─── Recorded information

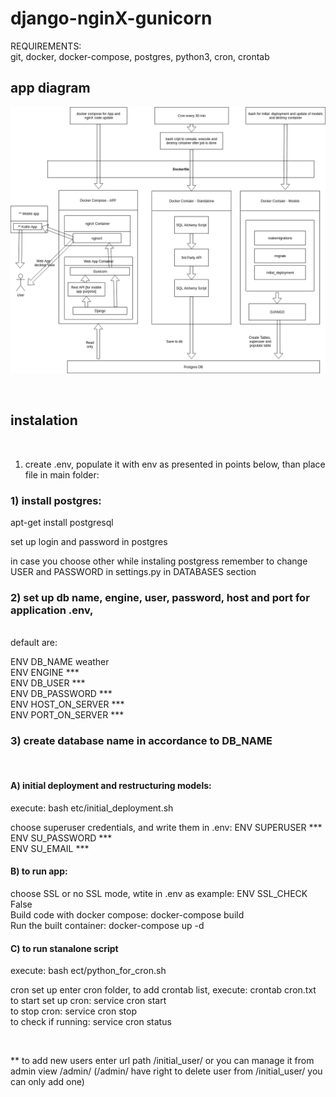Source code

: # django-nginX-gunicorn 


REQUIREMENTS: <br>
git, docker, docker-compose, postgres, python3, cron, crontab <br>

<h2> app diagram </h2>

![app diagram](city_weather_diagram.png)


<br> 


<h2> instalation </h2> <br>

1) create .env, populate it with env as presented in points below, than place file in main folder:

<h3> 1) install postgres: </h3>
apt-get install postgresql <br>

set up login and password in postgres <br>

in case you choose other while instaling postgress remember to change USER and PASSWORD in settings.py in DATABASES section <br>

<H3> 2) set up db name, engine, user, password, host and port for application .env, </h3> <br> 
default are: <br>

ENV DB_NAME weather <br>
ENV ENGINE *** <br>
ENV DB_USER *** <br>
ENV DB_PASSWORD *** <br>
ENV HOST_ON_SERVER *** <br>
ENV PORT_ON_SERVER *** <br>


<h3> 3) create database name in accordance to DB_NAME </h3> <br>

<h4> A) initial deployment and restructuring models: </h4>
execute: bash etc/initial_deployment.sh <br>

choose superuser credentials, and write them in .env:
ENV SUPERUSER *** <br>
ENV SU_PASSWORD *** <br>
ENV SU_EMAIL *** <br>


<h4> B) to run app: </h4>
choose SSL or no SSL mode, wtite in .env as example:
ENV SSL_CHECK False
<br>
Build code with docker compose: docker-compose build <br>
Run the built container: docker-compose up -d 

<h4> C) to run stanalone script </h4>

execute: bash ect/python_for_cron.sh

cron set up enter cron folder, to add crontab list, execute: crontab cron.txt
to start set up cron: service cron start <br>
to stop cron: service cron stop <br>
to check if running:
service cron status

<br>

** to add new users enter url path /initial_user/ or you can manage it from admin view /admin/ 
(/admin/ have right to delete user from /initial_user/ you can only add one)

──────

● Exercise
The answer must be the line containing "<h4> B) to run app: </h4>" and every line after it to the end of the data, exactly as written.

● Finished exercise
<h4> B) to run app: </h4>
choose SSL or no SSL mode, wtite in .env as example:
ENV SSL_CHECK False
<br>
Build code with docker compose: docker-compose build <br>
Run the built container: docker-compose up -d 

<h4> C) to run stanalone script </h4>

execute: bash ect/python_for_cron.sh

cron set up enter cron folder, to add crontab list, execute: crontab cron.txt
to start set up cron: service cron start <br>
to stop cron: service cron stop <br>
to check if running:
service cron status

<br>

** to add new users enter url path /initial_user/ or you can manage it from admin view /admin/ 
(/admin/ have right to delete user from /initial_user/ you can only add one)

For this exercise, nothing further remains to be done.